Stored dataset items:
►
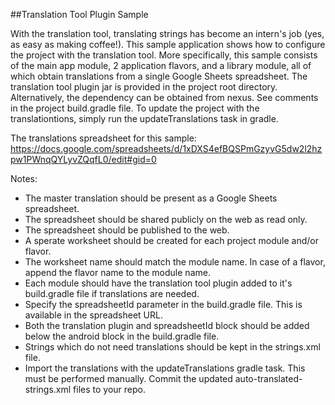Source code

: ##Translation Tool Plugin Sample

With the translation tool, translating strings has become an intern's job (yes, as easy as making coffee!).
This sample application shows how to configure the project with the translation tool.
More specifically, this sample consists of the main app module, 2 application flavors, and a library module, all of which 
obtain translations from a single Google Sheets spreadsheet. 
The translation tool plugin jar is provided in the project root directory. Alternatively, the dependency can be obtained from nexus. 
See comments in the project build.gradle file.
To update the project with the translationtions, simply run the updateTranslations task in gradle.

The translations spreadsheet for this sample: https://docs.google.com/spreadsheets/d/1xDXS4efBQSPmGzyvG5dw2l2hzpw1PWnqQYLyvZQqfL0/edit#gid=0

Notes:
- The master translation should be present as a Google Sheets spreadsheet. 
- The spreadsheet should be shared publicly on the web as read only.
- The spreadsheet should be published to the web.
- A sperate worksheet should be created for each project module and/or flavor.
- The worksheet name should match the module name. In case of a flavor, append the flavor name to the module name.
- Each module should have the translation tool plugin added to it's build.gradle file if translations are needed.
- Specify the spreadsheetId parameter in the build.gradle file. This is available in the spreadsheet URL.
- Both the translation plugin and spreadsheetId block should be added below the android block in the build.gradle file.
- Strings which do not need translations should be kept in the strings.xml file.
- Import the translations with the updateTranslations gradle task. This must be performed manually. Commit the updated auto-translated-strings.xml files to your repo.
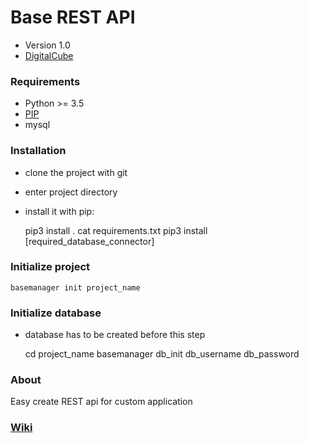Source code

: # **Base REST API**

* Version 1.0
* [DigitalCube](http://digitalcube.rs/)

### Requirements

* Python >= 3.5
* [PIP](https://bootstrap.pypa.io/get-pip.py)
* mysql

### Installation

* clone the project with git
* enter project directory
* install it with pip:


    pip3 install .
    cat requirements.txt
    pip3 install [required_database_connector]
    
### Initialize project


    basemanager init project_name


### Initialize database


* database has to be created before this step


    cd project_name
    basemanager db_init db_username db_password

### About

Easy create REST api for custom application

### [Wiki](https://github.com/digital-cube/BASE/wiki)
◄
►
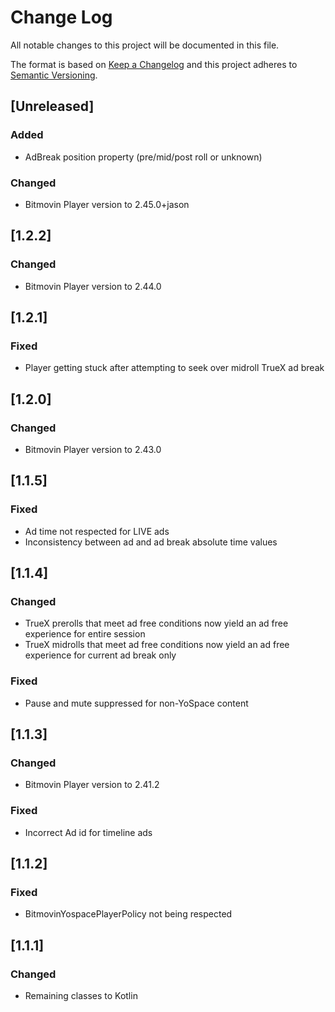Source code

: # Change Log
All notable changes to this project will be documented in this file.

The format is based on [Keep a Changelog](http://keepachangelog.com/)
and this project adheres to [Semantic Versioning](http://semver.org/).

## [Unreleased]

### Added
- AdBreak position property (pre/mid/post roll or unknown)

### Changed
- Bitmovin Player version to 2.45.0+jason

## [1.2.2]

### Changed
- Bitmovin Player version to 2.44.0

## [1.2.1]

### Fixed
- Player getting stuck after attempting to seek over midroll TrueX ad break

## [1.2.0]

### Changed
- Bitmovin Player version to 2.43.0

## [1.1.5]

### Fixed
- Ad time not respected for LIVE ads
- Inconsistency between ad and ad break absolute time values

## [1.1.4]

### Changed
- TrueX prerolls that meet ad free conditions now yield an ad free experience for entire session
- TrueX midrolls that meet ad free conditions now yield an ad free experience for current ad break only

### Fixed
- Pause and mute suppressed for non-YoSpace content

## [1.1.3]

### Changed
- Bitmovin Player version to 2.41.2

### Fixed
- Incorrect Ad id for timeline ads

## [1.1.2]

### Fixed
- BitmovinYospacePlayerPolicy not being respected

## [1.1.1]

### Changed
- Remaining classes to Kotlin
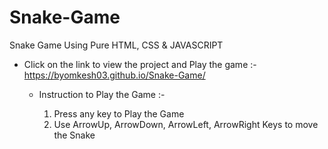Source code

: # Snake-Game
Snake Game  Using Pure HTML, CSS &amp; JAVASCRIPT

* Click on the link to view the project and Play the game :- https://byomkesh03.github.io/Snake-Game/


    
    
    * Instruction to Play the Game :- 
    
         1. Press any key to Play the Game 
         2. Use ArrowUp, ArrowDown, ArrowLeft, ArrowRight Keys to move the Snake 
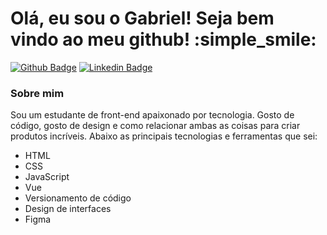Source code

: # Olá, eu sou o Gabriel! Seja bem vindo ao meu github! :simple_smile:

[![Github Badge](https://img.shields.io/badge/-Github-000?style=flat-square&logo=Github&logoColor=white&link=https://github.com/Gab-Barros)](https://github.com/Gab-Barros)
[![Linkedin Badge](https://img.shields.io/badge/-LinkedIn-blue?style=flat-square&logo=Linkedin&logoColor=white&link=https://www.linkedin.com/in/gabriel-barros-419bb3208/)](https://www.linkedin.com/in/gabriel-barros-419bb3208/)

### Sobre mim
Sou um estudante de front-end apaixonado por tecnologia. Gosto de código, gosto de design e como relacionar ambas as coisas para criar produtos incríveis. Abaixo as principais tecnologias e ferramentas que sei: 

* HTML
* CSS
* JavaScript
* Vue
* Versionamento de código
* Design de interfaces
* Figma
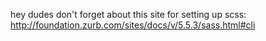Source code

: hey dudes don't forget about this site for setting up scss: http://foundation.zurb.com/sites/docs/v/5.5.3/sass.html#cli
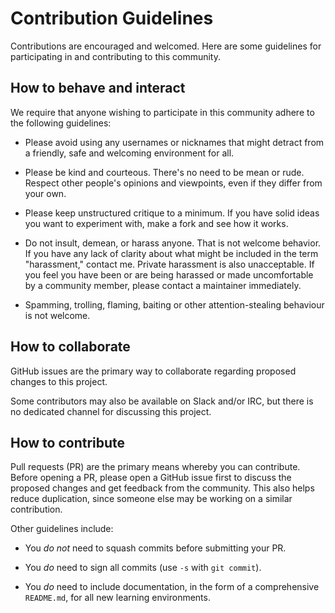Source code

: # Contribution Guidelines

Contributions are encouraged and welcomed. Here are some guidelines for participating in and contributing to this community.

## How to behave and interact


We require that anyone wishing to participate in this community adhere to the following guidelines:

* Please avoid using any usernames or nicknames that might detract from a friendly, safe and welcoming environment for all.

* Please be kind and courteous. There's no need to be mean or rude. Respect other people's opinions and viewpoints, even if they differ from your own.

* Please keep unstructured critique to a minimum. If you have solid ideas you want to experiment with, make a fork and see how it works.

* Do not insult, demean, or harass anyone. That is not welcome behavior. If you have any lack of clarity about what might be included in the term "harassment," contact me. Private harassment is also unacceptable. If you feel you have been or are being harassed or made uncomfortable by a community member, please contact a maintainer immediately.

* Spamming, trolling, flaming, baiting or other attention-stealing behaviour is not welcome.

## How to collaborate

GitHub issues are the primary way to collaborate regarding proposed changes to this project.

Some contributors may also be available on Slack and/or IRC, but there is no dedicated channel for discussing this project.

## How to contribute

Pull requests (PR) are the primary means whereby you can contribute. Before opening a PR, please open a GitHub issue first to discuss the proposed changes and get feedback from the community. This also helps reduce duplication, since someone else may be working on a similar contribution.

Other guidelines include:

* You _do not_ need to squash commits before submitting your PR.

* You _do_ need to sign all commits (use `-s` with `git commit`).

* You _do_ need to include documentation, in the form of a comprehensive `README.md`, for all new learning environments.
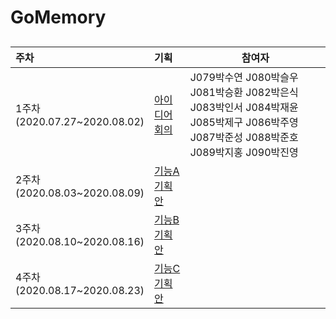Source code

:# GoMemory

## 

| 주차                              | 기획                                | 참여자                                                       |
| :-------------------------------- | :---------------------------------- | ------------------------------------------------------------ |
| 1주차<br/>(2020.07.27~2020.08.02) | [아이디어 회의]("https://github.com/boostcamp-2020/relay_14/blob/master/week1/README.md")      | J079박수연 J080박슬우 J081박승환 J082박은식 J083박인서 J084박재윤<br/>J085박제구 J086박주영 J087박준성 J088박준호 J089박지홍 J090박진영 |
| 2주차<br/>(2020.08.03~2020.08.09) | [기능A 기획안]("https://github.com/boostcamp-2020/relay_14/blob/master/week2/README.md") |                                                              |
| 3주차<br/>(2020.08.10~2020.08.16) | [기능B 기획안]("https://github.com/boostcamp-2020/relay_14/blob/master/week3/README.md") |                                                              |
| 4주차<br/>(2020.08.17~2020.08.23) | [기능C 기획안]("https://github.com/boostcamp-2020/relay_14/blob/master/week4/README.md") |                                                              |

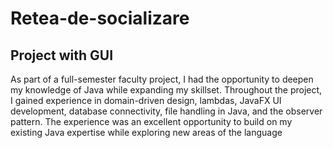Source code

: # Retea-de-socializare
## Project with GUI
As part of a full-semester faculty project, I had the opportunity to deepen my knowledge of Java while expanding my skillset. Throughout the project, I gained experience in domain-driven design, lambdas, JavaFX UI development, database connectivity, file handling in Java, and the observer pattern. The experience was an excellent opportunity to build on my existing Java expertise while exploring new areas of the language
◄
►
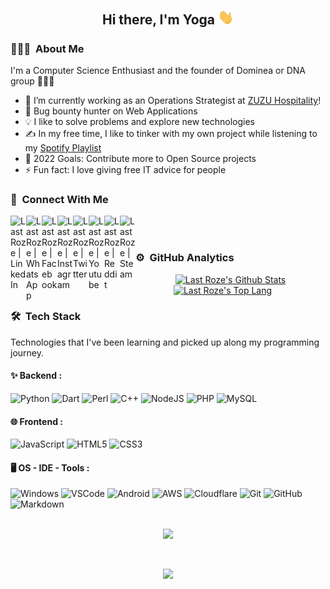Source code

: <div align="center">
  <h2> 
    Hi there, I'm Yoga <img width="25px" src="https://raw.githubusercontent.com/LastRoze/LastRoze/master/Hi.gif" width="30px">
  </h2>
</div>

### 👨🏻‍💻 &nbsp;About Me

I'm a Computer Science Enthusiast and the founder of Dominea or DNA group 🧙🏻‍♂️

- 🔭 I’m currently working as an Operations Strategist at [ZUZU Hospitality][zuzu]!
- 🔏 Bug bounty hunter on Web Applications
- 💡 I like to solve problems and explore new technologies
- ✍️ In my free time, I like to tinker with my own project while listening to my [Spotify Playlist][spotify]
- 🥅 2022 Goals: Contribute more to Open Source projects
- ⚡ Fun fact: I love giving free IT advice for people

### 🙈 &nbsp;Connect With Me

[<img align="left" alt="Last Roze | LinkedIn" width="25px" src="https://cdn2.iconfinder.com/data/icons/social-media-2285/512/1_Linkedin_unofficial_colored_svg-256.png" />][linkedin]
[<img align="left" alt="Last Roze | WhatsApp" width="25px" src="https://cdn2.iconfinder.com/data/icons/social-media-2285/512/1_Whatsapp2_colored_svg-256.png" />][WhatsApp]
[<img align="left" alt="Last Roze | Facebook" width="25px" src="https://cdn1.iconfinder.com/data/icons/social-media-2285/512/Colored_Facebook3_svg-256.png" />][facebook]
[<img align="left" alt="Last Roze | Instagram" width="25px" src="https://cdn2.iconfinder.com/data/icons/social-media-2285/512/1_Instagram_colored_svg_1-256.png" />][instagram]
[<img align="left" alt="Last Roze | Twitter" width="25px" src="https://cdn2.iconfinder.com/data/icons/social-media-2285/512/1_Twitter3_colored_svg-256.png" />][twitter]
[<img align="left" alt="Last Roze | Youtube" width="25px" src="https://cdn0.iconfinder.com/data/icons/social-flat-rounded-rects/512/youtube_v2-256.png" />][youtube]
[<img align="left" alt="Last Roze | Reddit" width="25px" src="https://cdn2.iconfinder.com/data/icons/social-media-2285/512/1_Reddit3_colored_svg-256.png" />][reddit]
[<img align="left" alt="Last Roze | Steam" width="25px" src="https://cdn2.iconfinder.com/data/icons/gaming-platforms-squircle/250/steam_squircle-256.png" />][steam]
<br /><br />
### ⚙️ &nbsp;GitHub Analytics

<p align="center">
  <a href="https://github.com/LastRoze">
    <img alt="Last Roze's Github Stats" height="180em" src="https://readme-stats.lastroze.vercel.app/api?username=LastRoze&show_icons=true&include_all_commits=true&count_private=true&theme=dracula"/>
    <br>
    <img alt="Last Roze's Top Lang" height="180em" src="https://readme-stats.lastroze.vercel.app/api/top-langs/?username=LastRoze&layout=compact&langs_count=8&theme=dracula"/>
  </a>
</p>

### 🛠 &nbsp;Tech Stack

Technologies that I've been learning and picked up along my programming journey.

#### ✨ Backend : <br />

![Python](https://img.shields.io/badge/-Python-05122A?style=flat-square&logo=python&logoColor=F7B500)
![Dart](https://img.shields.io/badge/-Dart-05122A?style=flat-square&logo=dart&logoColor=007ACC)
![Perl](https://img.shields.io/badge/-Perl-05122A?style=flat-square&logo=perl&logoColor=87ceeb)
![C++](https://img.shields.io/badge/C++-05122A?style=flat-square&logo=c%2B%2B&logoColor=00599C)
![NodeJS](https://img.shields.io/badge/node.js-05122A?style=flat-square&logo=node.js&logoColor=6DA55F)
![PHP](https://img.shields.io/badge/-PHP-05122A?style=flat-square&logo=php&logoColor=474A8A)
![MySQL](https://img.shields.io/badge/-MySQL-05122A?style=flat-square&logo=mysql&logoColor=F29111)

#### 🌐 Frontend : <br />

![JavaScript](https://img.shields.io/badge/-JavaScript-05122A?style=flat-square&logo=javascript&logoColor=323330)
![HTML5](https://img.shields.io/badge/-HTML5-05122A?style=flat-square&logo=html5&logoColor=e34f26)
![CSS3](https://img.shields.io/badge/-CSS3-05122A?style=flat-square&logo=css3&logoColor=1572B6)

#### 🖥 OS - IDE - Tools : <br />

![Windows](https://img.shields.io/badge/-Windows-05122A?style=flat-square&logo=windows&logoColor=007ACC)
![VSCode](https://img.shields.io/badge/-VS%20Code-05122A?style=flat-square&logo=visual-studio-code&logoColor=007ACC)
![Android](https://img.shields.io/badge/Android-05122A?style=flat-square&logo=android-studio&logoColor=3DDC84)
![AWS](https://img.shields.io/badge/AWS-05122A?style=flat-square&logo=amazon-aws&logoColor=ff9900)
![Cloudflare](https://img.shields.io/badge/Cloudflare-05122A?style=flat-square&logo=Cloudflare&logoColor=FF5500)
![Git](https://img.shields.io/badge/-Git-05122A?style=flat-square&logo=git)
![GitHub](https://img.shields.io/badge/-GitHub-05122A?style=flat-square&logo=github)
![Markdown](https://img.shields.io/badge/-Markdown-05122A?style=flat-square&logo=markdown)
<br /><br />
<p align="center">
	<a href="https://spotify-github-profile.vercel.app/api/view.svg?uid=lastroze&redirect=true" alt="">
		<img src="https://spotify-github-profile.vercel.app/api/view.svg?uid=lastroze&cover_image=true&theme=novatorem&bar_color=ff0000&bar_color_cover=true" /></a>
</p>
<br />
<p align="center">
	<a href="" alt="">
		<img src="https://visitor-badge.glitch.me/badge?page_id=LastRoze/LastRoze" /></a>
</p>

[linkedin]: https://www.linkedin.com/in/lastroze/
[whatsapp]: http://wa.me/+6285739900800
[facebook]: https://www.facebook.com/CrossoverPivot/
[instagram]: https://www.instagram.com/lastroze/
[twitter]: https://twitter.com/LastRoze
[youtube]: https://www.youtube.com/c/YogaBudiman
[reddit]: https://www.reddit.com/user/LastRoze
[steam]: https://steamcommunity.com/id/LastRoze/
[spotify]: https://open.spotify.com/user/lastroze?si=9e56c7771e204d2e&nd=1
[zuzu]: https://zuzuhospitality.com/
◄
## Work instruction
Where the word "studio" shows up in a line of the entries above, copy that line.

## Answer space
![VSCode](https://img.shields.io/badge/-VS%20Code-05122A?style=flat-square&logo=visual-studio-code&logoColor=007ACC)
![Android](https://img.shields.io/badge/Android-05122A?style=flat-square&logo=android-studio&logoColor=3DDC84)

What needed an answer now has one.